Trump hopes he can visit Arizona, Ohio soon to address jampacked rallies and woo voters after pandemic
Amid the coronavirus pandemic that has left over a million affected in the US, President Donald Trump on Wednesday, April 29, revealed his plans to travel across the country in the next few weeks that could see the resumption of his big campaign rallies.
Trump, who is seeking re-election this year, has started trailing his presumptive Democratic opponent Joe Biden in various pre-poll surveys and with the polls now around six months away, has made it clear that he is desperate to go out.
Speaking at an event featuring business leaders at the White House, Trump told reporters he would like to go out. "This is the most beautiful house in the world, in my opinion, but I think there's just a great demand to get out," the president said in his familiar tone of sarcasm.
The president has remained confined to the White House since March 9 and reports suggest that he is getting restless now and has plans to make day trips outside the capital.
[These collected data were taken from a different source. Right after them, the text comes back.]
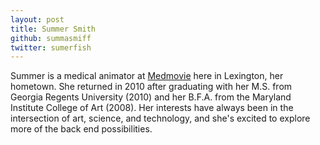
 ```yaml
---
layout: post
title: Summer Smith
github: summasmiff
twitter: sumerfish
---
```


Summer is a medical animator at [Medmovie](www.medmovie.com) here in Lexington, her hometown.  She returned in 2010 after graduating with her M.S. from Georgia Regents University (2010) and her B.F.A. from the Maryland Institute College of Art (2008). Her interests have always been in the intersection of art, science, and technology, and she's excited to explore more of the back end possibilities. 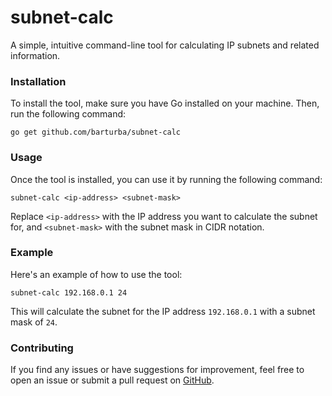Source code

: # subnet-calc

A simple, intuitive command-line tool for calculating IP subnets and related information.

### Installation

To install the tool, make sure you have Go installed on your machine. Then, run the following command:

```shell
go get github.com/barturba/subnet-calc
```

### Usage

Once the tool is installed, you can use it by running the following command:

```shell
subnet-calc <ip-address> <subnet-mask>
```

Replace `<ip-address>` with the IP address you want to calculate the subnet for, and `<subnet-mask>` with the subnet mask in CIDR notation.

### Example

Here's an example of how to use the tool:

```shell
subnet-calc 192.168.0.1 24
```

This will calculate the subnet for the IP address `192.168.0.1` with a subnet mask of `24`.

### Contributing

If you find any issues or have suggestions for improvement, feel free to open an issue or submit a pull request on [GitHub](https://github.com/barturba/subnet-calc).
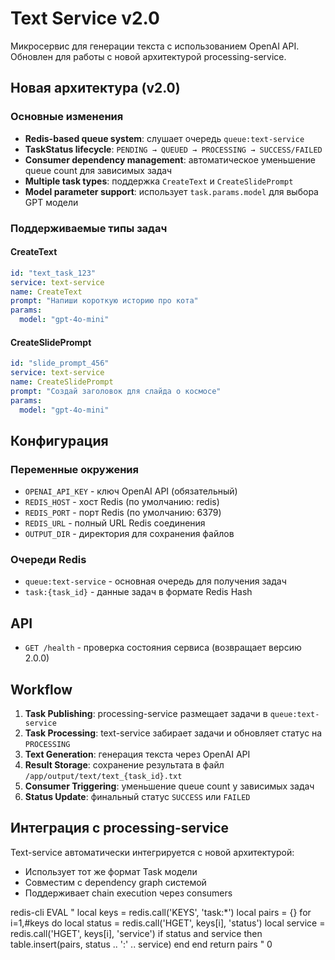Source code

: # Text Service v2.0

Микросервис для генерации текста с использованием OpenAI API. Обновлен для работы с новой архитектурой processing-service.

## Новая архитектура (v2.0)

### Основные изменения
- **Redis-based queue system**: слушает очередь `queue:text-service`
- **TaskStatus lifecycle**: `PENDING → QUEUED → PROCESSING → SUCCESS/FAILED`
- **Consumer dependency management**: автоматическое уменьшение queue count для зависимых задач
- **Multiple task types**: поддержка `CreateText` и `CreateSlidePrompt`
- **Model parameter support**: использует `task.params.model` для выбора GPT модели

### Поддерживаемые типы задач

#### CreateText
```yaml
id: "text_task_123"
service: text-service
name: CreateText
prompt: "Напиши короткую историю про кота"
params:
  model: "gpt-4o-mini"
```

#### CreateSlidePrompt  
```yaml
id: "slide_prompt_456"
service: text-service
name: CreateSlidePrompt
prompt: "Создай заголовок для слайда о космосе"
params:
  model: "gpt-4o-mini"
```

## Конфигурация

### Переменные окружения
- `OPENAI_API_KEY` - ключ OpenAI API (обязательный)
- `REDIS_HOST` - хост Redis (по умолчанию: redis)
- `REDIS_PORT` - порт Redis (по умолчанию: 6379)
- `REDIS_URL` - полный URL Redis соединения
- `OUTPUT_DIR` - директория для сохранения файлов

### Очереди Redis
- `queue:text-service` - основная очередь для получения задач
- `task:{task_id}` - данные задач в формате Redis Hash

## API

- `GET /health` - проверка состояния сервиса (возвращает версию 2.0.0)

## Workflow

1. **Task Publishing**: processing-service размещает задачи в `queue:text-service`
2. **Task Processing**: text-service забирает задачи и обновляет статус на `PROCESSING`
3. **Text Generation**: генерация текста через OpenAI API
4. **Result Storage**: сохранение результата в файл `/app/output/text/text_{task_id}.txt`
5. **Consumer Triggering**: уменьшение queue count у зависимых задач
6. **Status Update**: финальный статус `SUCCESS` или `FAILED`

## Интеграция с processing-service

Text-service автоматически интегрируется с новой архитектурой:
- Использует тот же формат Task модели
- Совместим с dependency graph системой  
- Поддерживает chain execution через consumers


redis-cli EVAL "
local keys = redis.call('KEYS', 'task:*')
local pairs = {}
for i=1,#keys do
    local status = redis.call('HGET', keys[i], 'status')
    local service = redis.call('HGET', keys[i], 'service')
    if status and service then
        table.insert(pairs, status .. ':' .. service)
    end
end
return pairs
" 0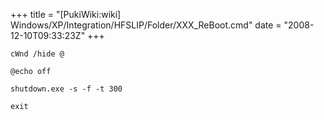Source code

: +++
title = "[PukiWiki:wiki] Windows/XP/Integration/HFSLIP/Folder/XXX_ReBoot.cmd"
date = "2008-12-10T09:33:23Z"
+++


```
cWnd /hide @

@echo off

shutdown.exe -s -f -t 300

exit
```

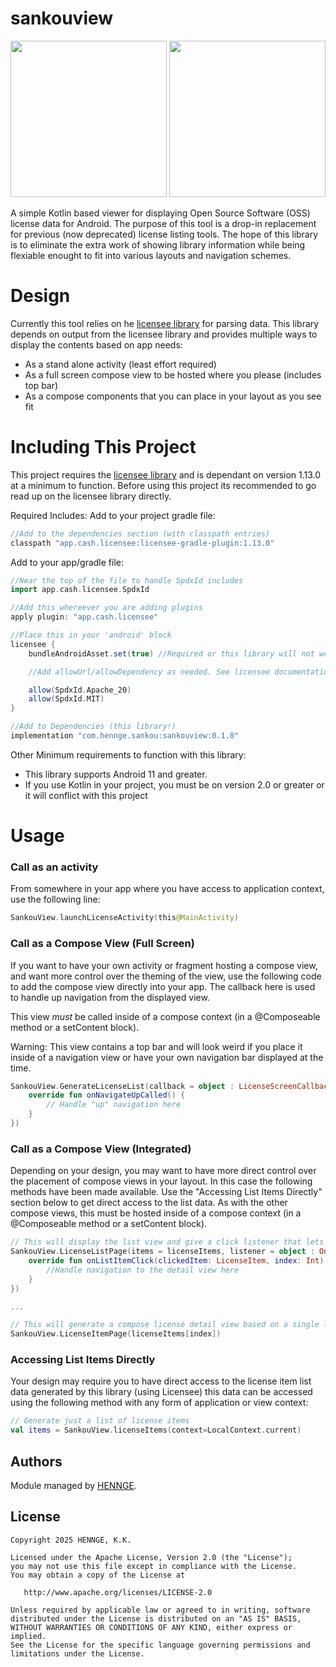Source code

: # sankouview
[<img src="https://github.com/user-attachments/assets/f60a5cec-1741-485f-a74b-75d167443920" width="250"/>](https://github.com/user-attachments/assets/f60a5cec-1741-485f-a74b-75d167443920)
[<img src="https://github.com/user-attachments/assets/68052e23-6a4f-45e5-8765-16eb5a72e29f" width="250"/>](https://github.com/user-attachments/assets/68052e23-6a4f-45e5-8765-16eb5a72e29f)

A simple Kotlin based viewer for displaying Open Source Software (OSS) license data for Android. The purpose of this tool is a drop-in replacement for previous (now deprecated) license listing tools. The hope of this library is to eliminate the extra work of showing library information while being flexiable enought to fit into various layouts and navigation schemes.

# Design
Currently this tool relies on he [licensee library](https://github.com/cashapp/licensee) for parsing data. 
This library depends on output from the licensee library and provides multiple ways to display the contents based on app needs:
- As a stand alone activity (least effort required)
- As a full screen compose view to be hosted where you please (includes top bar)
- As a compose components that you can place in your layout as you see fit

# Including This Project
This project requires the [licensee library](https://github.com/cashapp/licensee) and is dependant on version 1.13.0 at a minimum to function. Before using this project its recommended to go read up on the licensee library directly.

Required Includes:
Add to your project gradle file:
```gradle
//Add to the dependencies section (with classpath entries)
classpath "app.cash.licensee:licensee-gradle-plugin:1.13.0"
```

Add to your app/gradle file:
```gradle
//Near the top of the file to handle SpdxId includes
import app.cash.licensee.SpdxId

//Add this whereever you are adding plugins
apply plugin: "app.cash.licensee"

//Place this in your 'android' block
licensee {
    bundleAndroidAsset.set(true) //Required or this library will not work

    //Add allowUrl/allowDependency as needed. See licensee documentation.

    allow(SpdxId.Apache_20)
    allow(SpdxId.MIT)
}

//Add to Dependencies (this library!)
implementation "com.hennge.sankou:sankouview:0.1.0"
```


Other Minimum requirements to function with this library:
- This library supports Android 11 and greater.
- If you use Kotlin in your project, you must be on version 2.0 or greater or it will conflict with this project

# Usage
### Call as an activity
From somewhere in your app where you have access to application context, use the following line:
```kotlin
SankouView.launchLicenseActivity(this@MainActivity)
```

### Call as a Compose View (Full Screen)
If you want to have your own activity or fragment hosting a compose view, and want more control over the theming of the view, use the following code to add the compose view directly into your app. The callback here is used to handle up navigation from the displayed view. 

This view *must* be called inside of a compose context (in a @Composeable method or a setContent block).

Warning: This view contains a top bar and will look weird if you place it inside of a navigation view or have your own navigation bar displayed at the time.
```kotlin
SankouView.GenerateLicenseList(callback = object : LicenseScreenCallback {
    override fun onNavigateUpCalled() {
        // Handle "up" navigation here
    }
})
```

### Call as a Compose View (Integrated)
Depending on your design, you may want to have more direct control over the placement of compose views in your layout. In this case the following methods have been made available. Use the "Accessing List Items Directly" section below to get direct access to the list data. As with the other compose views, this must be hosted inside of a compose context (in a @Composeable method or a setContent block).
```kotlin
// This will display the list view and give a click listener that lets you know which index and item was selected
SankouView.LicenseListPage(items = licenseItems, listener = object : OnListInteraction {
    override fun onListItemClick(clickedItem: LicenseItem, index: Int) {
        //Handle navigation to the detail view here
    }
})

...

// This will generate a compose license detail view based on a single licence item
SankouView.LicenseItemPage(licenseItems[index])
```

### Accessing List Items Directly
Your design may require you to have direct access to the license item list data generated by this library (using Licensee) this data can be accessed using the following method with any form of application or view context:
```kotlin
// Generate just a list of license items
val items = SankouView.licenseItems(context=LocalContext.current)
```

## Authors

Module managed by [HENNGE](https://github.com/HENNGE).

## License
```
Copyright 2025 HENNGE, K.K.

Licensed under the Apache License, Version 2.0 (the "License");
you may not use this file except in compliance with the License.
You may obtain a copy of the License at

   http://www.apache.org/licenses/LICENSE-2.0

Unless required by applicable law or agreed to in writing, software
distributed under the License is distributed on an "AS IS" BASIS,
WITHOUT WARRANTIES OR CONDITIONS OF ANY KIND, either express or implied.
See the License for the specific language governing permissions and
limitations under the License.
```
He said he would go to Arizona next week while plans are also underway to go to Ohio.
Those shows, if they materialize, would see his campaign rallies resuming and that means gatherings of thousands at venues — something that would turn the pro-distancing voices off.
Trump's dilemma has become more serious with the pandemic spreading in an election year. The Republican leader has to, on one hand, contain the outbreak which has claimed more than 61,000 lives so far and, on the other, ensure the continued shutdown doesn't lead to irreparable economic damage.
More than 26 million people in the country have lost jobs in a few weeks and even though the administration has passed an economic relief package, nothing is actually enough in these circumstances.
Arizona, Ohio key for Trump's re-election success
Arizona and Ohio have been targeted since these two states are key for Trump's re-election in the November 3 election. Two weeks ago, a poll showed Biden leading Trump by nine points in Arizona, which is known to be a GOP stronghold (last time a Democratic candidate won in the state was in 1996).
The president said his visit to the Grand Canyon State would be ‘industry’ related, giving an indication that he would be something related to combating the pandemic.
In Ohio, Trump was facing a challenge from within. He won the state in 2016 after it went to the Democrats for two consecutive elections in 2008 and 2012 but the Buckeye State's GOP governor, Mike DeWine, has become more popular than Trump by responding to the pandemic with lockdown orders earlier than the president.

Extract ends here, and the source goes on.